• [The task]:
Write out the entries below once more, exactly.

##### Input #####

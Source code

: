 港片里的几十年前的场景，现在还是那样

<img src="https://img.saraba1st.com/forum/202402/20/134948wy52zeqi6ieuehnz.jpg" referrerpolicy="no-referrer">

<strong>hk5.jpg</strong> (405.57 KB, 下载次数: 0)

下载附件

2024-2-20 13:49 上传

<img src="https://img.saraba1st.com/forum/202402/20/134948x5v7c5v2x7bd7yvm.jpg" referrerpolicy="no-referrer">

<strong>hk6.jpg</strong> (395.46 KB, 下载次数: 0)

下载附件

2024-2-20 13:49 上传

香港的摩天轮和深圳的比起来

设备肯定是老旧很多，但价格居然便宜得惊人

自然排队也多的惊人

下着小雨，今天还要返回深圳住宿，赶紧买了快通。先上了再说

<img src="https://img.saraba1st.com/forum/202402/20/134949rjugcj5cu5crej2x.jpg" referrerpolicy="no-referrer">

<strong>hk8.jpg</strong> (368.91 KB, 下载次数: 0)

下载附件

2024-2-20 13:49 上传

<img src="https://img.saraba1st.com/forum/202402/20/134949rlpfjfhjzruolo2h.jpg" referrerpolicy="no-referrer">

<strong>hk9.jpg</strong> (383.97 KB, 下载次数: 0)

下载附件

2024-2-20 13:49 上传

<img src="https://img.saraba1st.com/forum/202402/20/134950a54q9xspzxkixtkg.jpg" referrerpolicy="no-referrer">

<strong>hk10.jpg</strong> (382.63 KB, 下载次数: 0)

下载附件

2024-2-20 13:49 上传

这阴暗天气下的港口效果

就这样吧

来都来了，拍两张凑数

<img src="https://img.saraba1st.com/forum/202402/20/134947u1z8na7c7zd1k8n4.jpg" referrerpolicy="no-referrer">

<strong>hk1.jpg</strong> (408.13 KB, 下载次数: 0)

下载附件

#####

• [Written solution]:
Source code

: 港片里的几十年前的场景，现在还是那样

<img src="https://img.saraba1st.com/forum/202402/20/134948wy52zeqi6ieuehnz.jpg" referrerpolicy="no-referrer">

<strong>hk5.jpg</strong> (405.57 KB, 下载次数: 0)

下载附件

2024-2-20 13:49 上传

<img src="https://img.saraba1st.com/forum/202402/20/134948x5v7c5v2x7bd7yvm.jpg" referrerpolicy="no-referrer">

<strong>hk6.jpg</strong> (395.46 KB, 下载次数: 0)

下载附件

2024-2-20 13:49 上传

香港的摩天轮和深圳的比起来

设备肯定是老旧很多，但价格居然便宜得惊人

自然排队也多的惊人

下着小雨，今天还要返回深圳住宿，赶紧买了快通。先上了再说

<img src="https://img.saraba1st.com/forum/202402/20/134949rjugcj5cu5crej2x.jpg" referrerpolicy="no-referrer">

<strong>hk8.jpg</strong> (368.91 KB, 下载次数: 0)

下载附件

2024-2-20 13:49 上传

<img src="https://img.saraba1st.com/forum/202402/20/134949rlpfjfhjzruolo2h.jpg" referrerpolicy="no-referrer">

<strong>hk9.jpg</strong> (383.97 KB, 下载次数: 0)

下载附件

2024-2-20 13:49 上传

<img src="https://img.saraba1st.com/forum/202402/20/134950a54q9xspzxkixtkg.jpg" referrerpolicy="no-referrer">

<strong>hk10.jpg</strong> (382.63 KB, 下载次数: 0)

下载附件

2024-2-20 13:49 上传

这阴暗天气下的港口效果

就这样吧

来都来了，拍两张凑数

<img src="https://img.saraba1st.com/forum/202402/20/134947u1z8na7c7zd1k8n4.jpg" referrerpolicy="no-referrer">

<strong>hk1.jpg</strong> (408.13 KB, 下载次数: 0)

下载附件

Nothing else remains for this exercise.